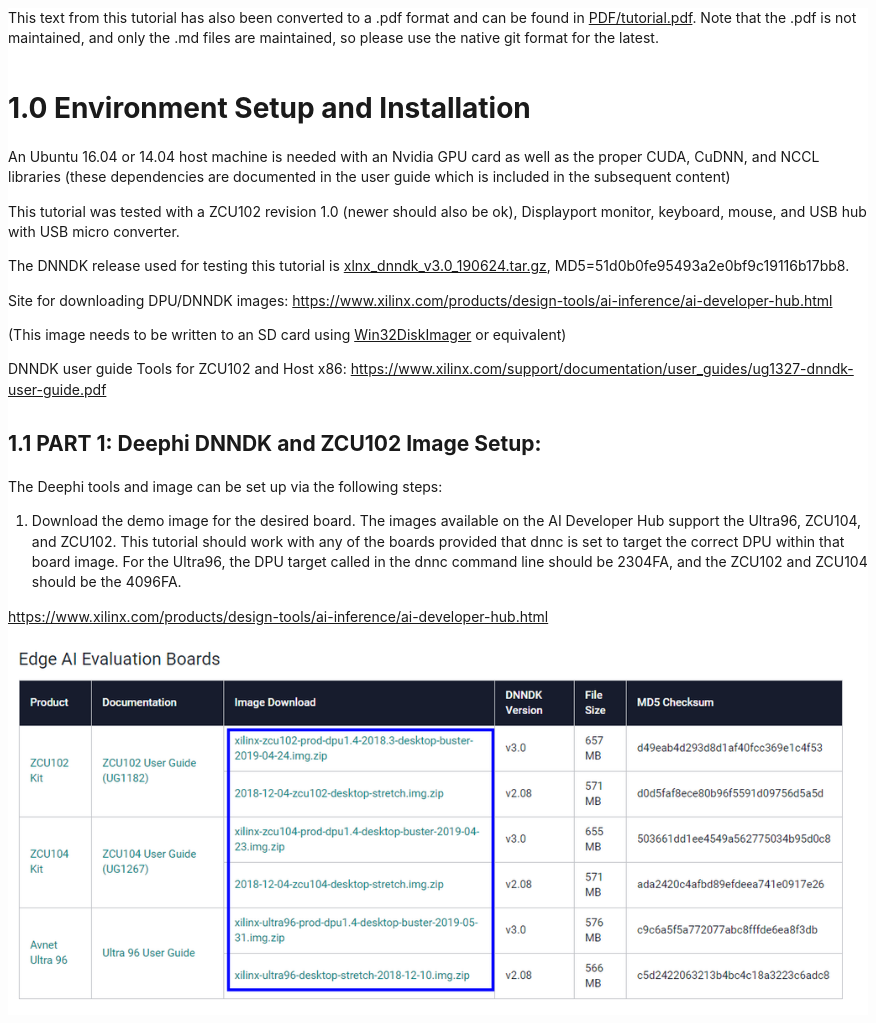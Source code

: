 This text from this tutorial has also been converted to a .pdf format and can be found in [PDF/tutorial.pdf](PDF/tutorial.pdf).  Note that the .pdf is not maintained, and only the .md files are maintained, so please use the native git format for the latest.

# 1.0 Environment Setup and Installation

An Ubuntu 16.04 or 14.04 host machine is needed with an Nvidia GPU card as well as the proper CUDA, CuDNN, and NCCL libraries (these dependencies are documented in the user guide which is included in the subsequent content)

This tutorial was tested with a ZCU102 revision 1.0 (newer should also be ok),
Displayport monitor, keyboard, mouse, and USB hub with USB micro converter.

The DNNDK release used for testing this tutorial is [xlnx_dnndk_v3.0_190624.tar.gz](https://www.xilinx.com/member/forms/download/dnndk-eula-xef.html?filename=xlnx_dnndk_v3.0_190624.tar.gz), MD5=51d0b0fe95493a2e0bf9c19116b17bb8.

Site for downloading DPU/DNNDK images:
https://www.xilinx.com/products/design-tools/ai-inference/ai-developer-hub.html

(This image needs to be written to an SD card using [Win32DiskImager](https://sourceforge.net/projects/win32diskimager/) or equivalent)

DNNDK user guide Tools for ZCU102 and Host x86:
https://www.xilinx.com/support/documentation/user_guides/ug1327-dnndk-user-guide.pdf

## 1.1 PART 1: Deephi DNNDK and ZCU102 Image Setup:

The Deephi tools and image can be set up via the following steps:

1) Download the demo image for the desired board.  The images available on the AI Developer Hub support the Ultra96, ZCU104, and ZCU102.  This tutorial should work with any of the boards provided that dnnc is set to target the correct DPU within that board image.  For the Ultra96, the DPU target called in the dnnc command line should be 2304FA, and the ZCU102 and ZCU104 should be the 4096FA.

https://www.xilinx.com/products/design-tools/ai-inference/ai-developer-hub.html

![picture](ref_files/pictures/AI_developer_hub_board_images.png)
****************
■ ASSIGNMENT ■
The line containing "An Ubuntu 16.04" and every line after it, through the last one above, should be written out word for word.

■ WRITTEN ANSWER ■
An Ubuntu 16.04 or 14.04 host machine is needed with an Nvidia GPU card as well as the proper CUDA, CuDNN, and NCCL libraries (these dependencies are documented in the user guide which is included in the subsequent content)

This tutorial was tested with a ZCU102 revision 1.0 (newer should also be ok),
Displayport monitor, keyboard, mouse, and USB hub with USB micro converter.

The DNNDK release used for testing this tutorial is [xlnx_dnndk_v3.0_190624.tar.gz](https://www.xilinx.com/member/forms/download/dnndk-eula-xef.html?filename=xlnx_dnndk_v3.0_190624.tar.gz), MD5=51d0b0fe95493a2e0bf9c19116b17bb8.

Site for downloading DPU/DNNDK images:
https://www.xilinx.com/products/design-tools/ai-inference/ai-developer-hub.html

(This image needs to be written to an SD card using [Win32DiskImager](https://sourceforge.net/projects/win32diskimager/) or equivalent)

DNNDK user guide Tools for ZCU102 and Host x86:
https://www.xilinx.com/support/documentation/user_guides/ug1327-dnndk-user-guide.pdf

## 1.1 PART 1: Deephi DNNDK and ZCU102 Image Setup:

The Deephi tools and image can be set up via the following steps:

1) Download the demo image for the desired board.  The images available on the AI Developer Hub support the Ultra96, ZCU104, and ZCU102.  This tutorial should work with any of the boards provided that dnnc is set to target the correct DPU within that board image.  For the Ultra96, the DPU target called in the dnnc command line should be 2304FA, and the ZCU102 and ZCU104 should be the 4096FA.

https://www.xilinx.com/products/design-tools/ai-inference/ai-developer-hub.html

![picture](ref_files/pictures/AI_developer_hub_board_images.png)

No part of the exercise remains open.